_Your task_. Show all lines from the data that include the word "untuk".

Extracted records

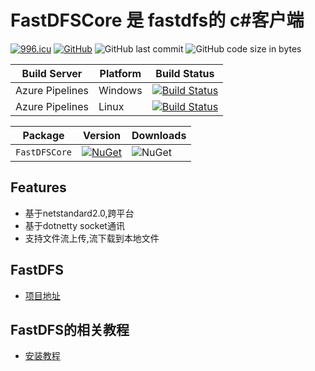 # FastDFSCore 是 fastdfs的 c#客户端

[![996.icu](https://img.shields.io/badge/link-996.icu-red.svg)](https://996.icu) [![GitHub](https://img.shields.io/github/license/mashape/apistatus.svg)](https://github.com/cocosip/FastDFSCore/blob/master/LICENSE) ![GitHub last commit](https://img.shields.io/github/last-commit/cocosip/FastDFSCore.svg) ![GitHub code size in bytes](https://img.shields.io/github/languages/code-size/cocosip/FastDFSCore.svg)

| Build Server | Platform | Build Status |
| ------------ | -------- | ------------ |
| Azure Pipelines| Windows |[![Build Status](https://dev.azure.com/cocosip/FastDFSCore/_apis/build/status/cocosip.FastDFSCore?branchName=master&jobName=Windows)](https://dev.azure.com/cocosip/FastDFSCore/_build/latest?definitionId=5&branchName=master)|
| Azure Pipelines| Linux |[![Build Status](https://dev.azure.com/cocosip/FastDFSCore/_apis/build/status/cocosip.FastDFSCore?branchName=master&jobName=Linux)](https://dev.azure.com/cocosip/FastDFSCore/_build/latest?definitionId=5&branchName=master)|

| Package  | Version | Downloads|
| -------- | ------- | -------- |
| `FastDFSCore` | [![NuGet](https://img.shields.io/nuget/v/FastDFSCore.svg)](https://www.nuget.org/packages/FastDFSCore) |![NuGet](https://img.shields.io/nuget/dt/FastDFSCore.svg)|

## Features

- 基于netstandard2.0,跨平台
- 基于dotnetty socket通讯
- 支持文件流上传,流下载到本地文件

## FastDFS

- [项目地址](https://github.com/happyfish100/fastdfs)

## FastDFS的相关教程

- [安装教程](/docs/fastdfs安装.md)
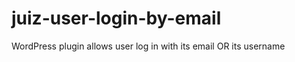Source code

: juiz-user-login-by-email
========================

WordPress plugin allows user log in with its email OR its username
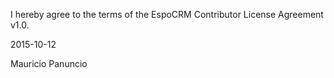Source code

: I hereby agree to the terms of the EspoCRM Contributor License Agreement v1.0.

2015-10-12

Mauricio Panuncio
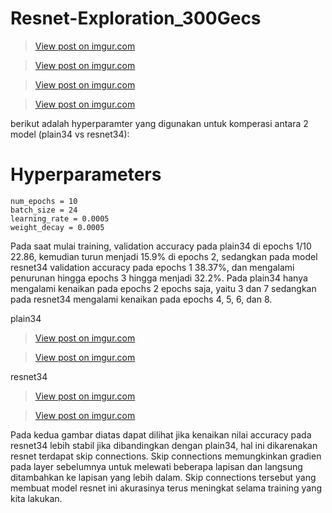 # Resnet-Exploration_300Gecs
<blockquote class="imgur-embed-pub" lang="en" data-id="i9eIJQA"><a href="https://imgur.com/i9eIJQA">View post on imgur.com</a></blockquote><script async src="//s.imgur.com/min/embed.js" charset="utf-8"></script>

<blockquote class="imgur-embed-pub" lang="en" data-id="2qmzniu"><a href="https://imgur.com/2qmzniu">View post on imgur.com</a></blockquote><script async src="//s.imgur.com/min/embed.js" charset="utf-8"></script>

<blockquote class="imgur-embed-pub" lang="en" data-id="2Cc2pZl"><a href="https://imgur.com/2Cc2pZl">View post on imgur.com</a></blockquote><script async src="//s.imgur.com/min/embed.js" charset="utf-8"></script>

<blockquote class="imgur-embed-pub" lang="en" data-id="1YHalql"><a href="https://imgur.com/1YHalql">View post on imgur.com</a></blockquote><script async src="//s.imgur.com/min/embed.js" charset="utf-8"></script>

berikut adalah hyperparamter yang digunakan untuk komperasi antara 2 model (plain34 vs resnet34):
# Hyperparameters
    num_epochs = 10
    batch_size = 24
    learning_rate = 0.0005
    weight_decay = 0.0005

Pada saat mulai training, validation accuracy pada plain34 di epochs 1/10 22.86, kemudian turun menjadi 15.9% di epochs 2, sedangkan pada model resnet34 validation accuracy pada epochs 1 38.37%, dan mengalami penurunan hingga epochs 3 hingga menjadi 32.2%. Pada plain34 hanya mengalami kenaikan pada epochs 2 epochs saja, yaitu 3 dan 7 sedangkan pada resnet34 mengalami kenaikan pada epochs 4, 5, 6, dan 8. 

plain34
<blockquote class="imgur-embed-pub" lang="en" data-id="jczcNoN"><a href="https://imgur.com/jczcNoN">View post on imgur.com</a></blockquote><script async src="//s.imgur.com/min/embed.js" charset="utf-8"></script>
<blockquote class="imgur-embed-pub" lang="en" data-id="pbg2Xpl"><a href="https://imgur.com/pbg2Xpl">View post on imgur.com</a></blockquote><script async src="//s.imgur.com/min/embed.js" charset="utf-8"></script>

resnet34
<blockquote class="imgur-embed-pub" lang="en" data-id="fcpe8QK"><a href="https://imgur.com/fcpe8QK">View post on imgur.com</a></blockquote><script async src="//s.imgur.com/min/embed.js" charset="utf-8"></script>
<blockquote class="imgur-embed-pub" lang="en" data-id="c9Gj8eT"><a href="https://imgur.com/c9Gj8eT">View post on imgur.com</a></blockquote><script async src="//s.imgur.com/min/embed.js" charset="utf-8"></script>

Pada kedua gambar diatas dapat dilihat jika kenaikan nilai accuracy pada resnet34 lebih stabil jika dibandingkan dengan plain34, hal ini dikarenakan resnet terdapat skip connections. Skip connections memungkinkan gradien pada layer sebelumnya untuk melewati beberapa lapisan dan langsung ditambahkan ke lapisan yang lebih dalam. Skip connections tersebut yang membuat model resnet ini akurasinya terus meningkat selama training yang kita lakukan.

_Exercise solution_.
berikut adalah hyperparamter yang digunakan untuk komperasi antara 2 model (plain34 vs resnet34):
Pada kedua gambar diatas dapat dilihat jika kenaikan nilai accuracy pada resnet34 lebih stabil jika dibandingkan dengan plain34, hal ini dikarenakan resnet terdapat skip connections. Skip connections memungkinkan gradien pada layer sebelumnya untuk melewati beberapa lapisan dan langsung ditambahkan ke lapisan yang lebih dalam. Skip connections tersebut yang membuat model resnet ini akurasinya terus meningkat selama training yang kita lakukan.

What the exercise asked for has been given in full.